My orders against piecemeal occupation are specific. But the 29th Division is our _piece de resistance_ and it won't be here, we reckon--not complete--for another three weeks.

All the same, I might chance it, for, by taking all these off chances we _might_ pull off the main chance of stealing a march upon the Turks.

What puts me off is not the chances of war but the certainties of commonsense. If I did so handle my troops on the spot as to sup on Achi Baba to-morrow night, I still could not counter the inevitable reaction of numbers, time and s.p.a.ce. The Turks would have at least a fortnight to concentrate their whole force against my half force; to defeat them and then to defy the other half.

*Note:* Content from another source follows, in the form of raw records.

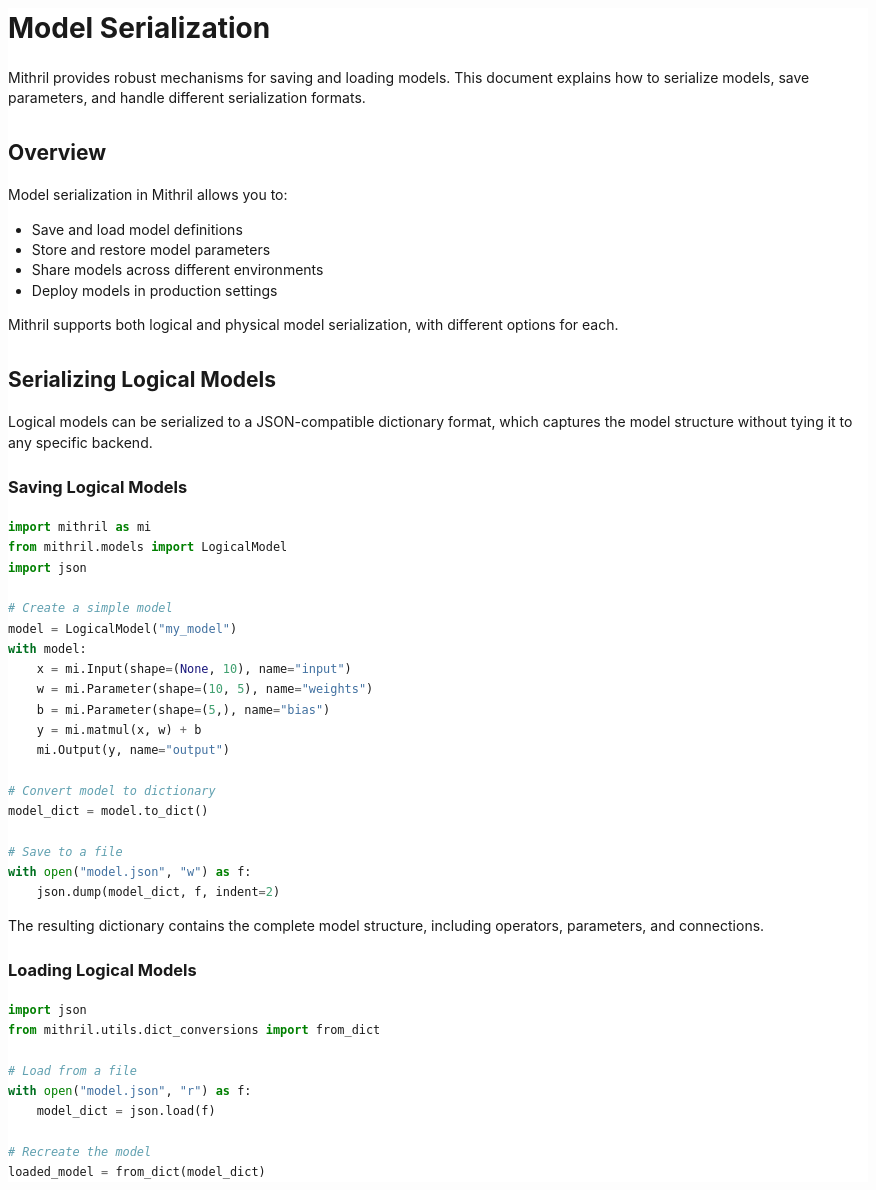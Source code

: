# Model Serialization

Mithril provides robust mechanisms for saving and loading models. This document explains how to serialize models, save parameters, and handle different serialization formats.

## Overview

Model serialization in Mithril allows you to:

- Save and load model definitions
- Store and restore model parameters
- Share models across different environments
- Deploy models in production settings

Mithril supports both logical and physical model serialization, with different options for each.

## Serializing Logical Models

Logical models can be serialized to a JSON-compatible dictionary format, which captures the model structure without tying it to any specific backend.

### Saving Logical Models

```python
import mithril as mi
from mithril.models import LogicalModel
import json

# Create a simple model
model = LogicalModel("my_model")
with model:
    x = mi.Input(shape=(None, 10), name="input")
    w = mi.Parameter(shape=(10, 5), name="weights")
    b = mi.Parameter(shape=(5,), name="bias")
    y = mi.matmul(x, w) + b
    mi.Output(y, name="output")

# Convert model to dictionary
model_dict = model.to_dict()

# Save to a file
with open("model.json", "w") as f:
    json.dump(model_dict, f, indent=2)
```

The resulting dictionary contains the complete model structure, including operators, parameters, and connections.

### Loading Logical Models

```python
import json
from mithril.utils.dict_conversions import from_dict

# Load from a file
with open("model.json", "r") as f:
    model_dict = json.load(f)

# Recreate the model
loaded_model = from_dict(model_dict)
```
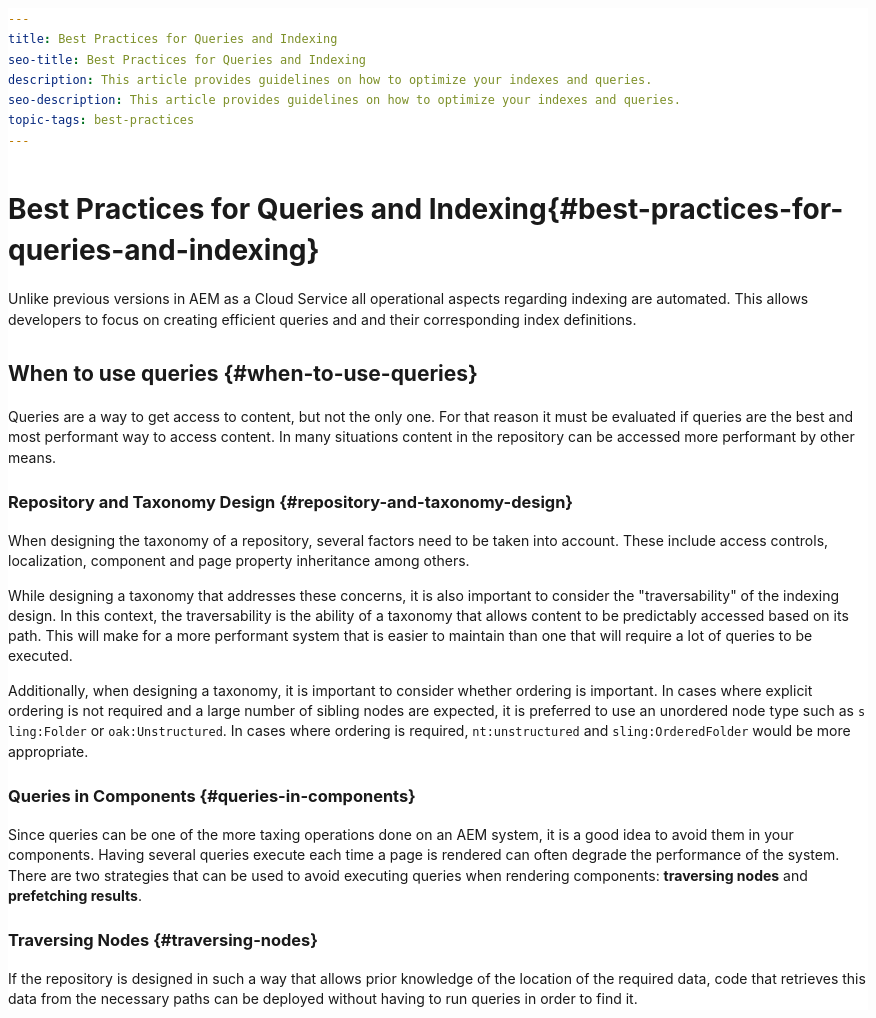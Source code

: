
 ```yaml
---
title: Best Practices for Queries and Indexing
seo-title: Best Practices for Queries and Indexing
description: This article provides guidelines on how to optimize your indexes and queries.
seo-description: This article provides guidelines on how to optimize your indexes and queries.
topic-tags: best-practices
---
```


# Best Practices for Queries and Indexing{#best-practices-for-queries-and-indexing}

Unlike previous versions in AEM as a Cloud Service all operational aspects regarding indexing are automated. This allows developers to focus on creating efficient queries and and their corresponding index definitions.

## When to use queries {#when-to-use-queries}
Queries are a way to get access to content, but not the only one. For that reason it must be evaluated if queries are the best and most performant way to access content. In many situations content in the repository can be accessed more performant by other means.

### Repository and Taxonomy Design {#repository-and-taxonomy-design}

When designing the taxonomy of a repository, several factors need to be taken into account. These include access controls, localization, component and page property inheritance among others.

While designing a taxonomy that addresses these concerns, it is also important to consider the "traversability" of the indexing design. In this context, the traversability is the ability of a taxonomy that allows content to be predictably accessed based on its path. This will make for a more performant system that is easier to maintain than one that will require a lot of queries to be executed.

Additionally, when designing a taxonomy, it is important to consider whether ordering is important. In cases where explicit ordering is not required and a large number of sibling nodes are expected, it is preferred to use an unordered node type such as `sling:Folder` or `oak:Unstructured`. In cases where ordering is required, `nt:unstructured` and `sling:OrderedFolder` would be more appropriate.

### Queries in Components {#queries-in-components}

Since queries can be one of the more taxing operations done on an AEM system, it is a good idea to avoid them in your components. Having several queries execute each time a page is rendered can often degrade the performance of the system. There are two strategies that can be used to avoid executing queries when rendering components: **traversing nodes** and **prefetching results**.

### Traversing Nodes {#traversing-nodes}

If the repository is designed in such a way that allows prior knowledge of the location of the required data, code that retrieves this data from the necessary paths can be deployed without having to run queries in order to find it.
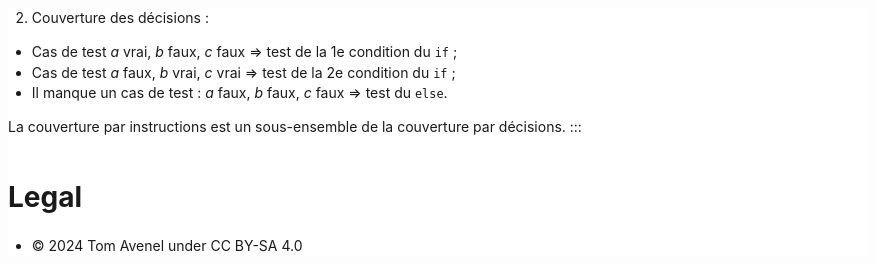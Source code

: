 2. Couverture des décisions :

- Cas de test $a$ vrai, $b$ faux, $c$ faux => test de la 1e condition du `if` ;
- Cas de test $a$ faux, $b$ vrai, $c$ vrai => test de la 2e condition du `if` ;
- Il manque un cas de test : $a$ faux, $b$ faux, $c$ faux => test du `else`.

La couverture par instructions est un sous-ensemble de la couverture par décisions.
:::

# Legal

- © 2024 Tom Avenel under CC  BY-SA 4.0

I must wait for the 29th Division. By the time they come I can get things straight for a smashing simultaneous blow and I am resolved that, so far as in me lies, the orders and preparations will then be so thoroughly worked out--so carefully rehea.r.s.ed as to give every chance to my men.[6]

If the 29th Division were here--or near at hand--I could balance shortage against the obvious evils of giving the Turks time to reinforce and to dig. Could I hope for the 29th Division within a week it might be worth my while to fly in the face of K. by grasping the Peninsula firmly by her toe: or,--had my staff and self been here ten days ago, we could have already got well forward with our plans and orders, as well as with the laying of our hands upon the thousand odds and ends demanded by the invasion of a barren, trackless extremity of an Empire--odds and ends never thought of by anyone until the spur of reality brought them galloping to the front. Then the moment the Fleet cried off, we might have had a dash in, right away, with what we have here. The onslaught could have been supported from Egypt and the 29th Division might have been treated as a reserve.

But, taking things as they are:--

(1). No detail thought out, much less worked out or practised, as to form or manner of landing;

(2). Absence of 29th Division;

(3). Lack of gear (naval and military) for any landing on a large scale or maintenance thereafter;

(4). Unsettled weather; my ground is not solid enough to support me were I to put it to K. that I had broken away from his explicit instructions.

The Navy, i.e., de Robeck, Wemyss and Keyes, entirely agree. They see as well as we do that the military force ought to have been ready before the Navy began to attack. What we have to do now is to repair a first false step. The Admiral undertakes to keep pegging away at the Straits whilst we in Alexandria are putting on our war paint. He will see to it, he says, that they think more of battleships than of landings. He is greatly relieved to hear _I_ have practically made up my mind to go for the South of the Peninsula and to keep in closest touch with the Fleet.

The Commodore also seems well pleased: he told us he hoped to get his Fleet Sweeps so reorganised as to do away with the danger from mines by the 3rd or 4th of April; then, he says, with us to do the spotting for the naval guns, the battleships can smother the Forts and will alarm the Turkish Infantry as to that tenderest part of an Army--its rear. So I may say that all are in full agreement,--a blessing.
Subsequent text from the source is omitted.